Act I – The Inciting Incident
A photoshoot for the Only Murders major motion picture was interrupted by a gunshot. When the shot was fired, the three Olivers were posing together. We find Oliver Putnam (Martin Short) laying on the ground, sandwiched between actor Zach Galifianakis (Himself) and stuntman Glenn Stubbins (Paul Rudd). Both Glenn and Zach were hit by the shot, but the real Oliver is alive and well. Charles-Haden Savage (Steve Martin) and Mabel Mora (Selena Gomez) grab Oliver and vacate the building, trailed by Howard Morris (Michael Cyril Creighton) and his camera as they all get into a taxi and drive away.

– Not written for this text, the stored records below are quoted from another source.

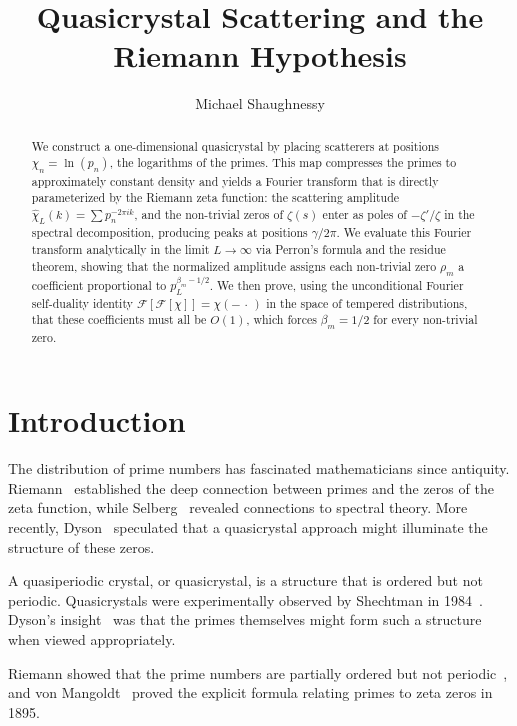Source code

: \documentclass[11pt, oneside]{article}
\title{Quasicrystal Scattering and the Riemann Hypothesis}
\author{Michael Shaughnessy}
\theoremstyle{definition}
\begin{document}
\maketitle

\begin{abstract}
We construct a one-dimensional quasicrystal by placing scatterers at
positions $\chi_n = \ln(p_n)$, the logarithms of the primes.
This map compresses the primes to approximately constant density and
yields a Fourier transform that is directly parameterized by the
Riemann zeta function: the scattering amplitude
$\hat{\chi}_L(k) = \sum p_n^{-2\pi ik}$, and the non-trivial zeros
of $\zeta(s)$ enter as poles of $-\zeta'/\zeta$ in the spectral
decomposition, producing peaks at positions $\gamma/2\pi$.
We evaluate this Fourier transform analytically in the limit
$L\to\infty$ via Perron's formula and the residue theorem, showing
that the normalized amplitude assigns each non-trivial zero $\rho_m$
a coefficient proportional to $p_L^{\beta_m - 1/2}$.
We then prove, using the unconditional Fourier self-duality identity
$\mathcal{F}[\mathcal{F}[\chi]] = \chi(-\,\cdot\,)$ in the space of
tempered distributions, that these coefficients must all be $O(1)$,
which forces $\beta_m = 1/2$ for every non-trivial zero.
\end{abstract}

\section{Introduction}

The distribution of prime numbers has fascinated mathematicians since
antiquity. Riemann~\cite{Riemann1859} established the deep connection
between primes and the zeros of the zeta function, while
Selberg~\cite{Selberg1956} revealed connections to spectral theory.
More recently, Dyson~\cite{Dyson2009} speculated that a quasicrystal
approach might illuminate the structure of these zeros.

A quasiperiodic crystal, or quasicrystal, is a structure that is
ordered but not periodic. Quasicrystals were experimentally observed
by Shechtman in 1984~\cite{Shechtman1984}. Dyson's
insight~\cite{Baez2013} was that the primes themselves might form
such a structure when viewed appropriately.

Riemann showed that the prime numbers are partially ordered but not
periodic~\cite{Riemann1859}, and von Mangoldt~\cite{VonMangoldt1895}
proved the explicit formula relating primes to zeta zeros in 1895.
\end{document}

Through footage captured by Howard, we see the podcast trio speculate that the shot was intended for Oliver. But if that’s true, it would mean Sazz’s death really was an accident and her fatal blow was meant for Charles. And if that’s true, then Mabel is likely a target as well. The Brothers sisters are the lead suspects, and the trio realize that Howard is filming for them as the on-set documentarian/talent liaison. Howard vows to work for them instead as Mabel discusses the improbability of film directors sabotaging their own project with murder.
Returning to The Arconia, the trio finds kleptomaniac Uma Heller (Jackie Hoffman) frustrated with them, moreso than usual. Security cameras are being installed in the lobby, which will thwart her ability to randomly swipe things from her neighbors. The trio decide to go to Oliver’s apartment since it’s the only one where a murder either hasn’t been committed in or from. As they wait for the elevator doors to close, they see the Brothers sisters, looking very calm, each holding a Super 8 camera, filming them.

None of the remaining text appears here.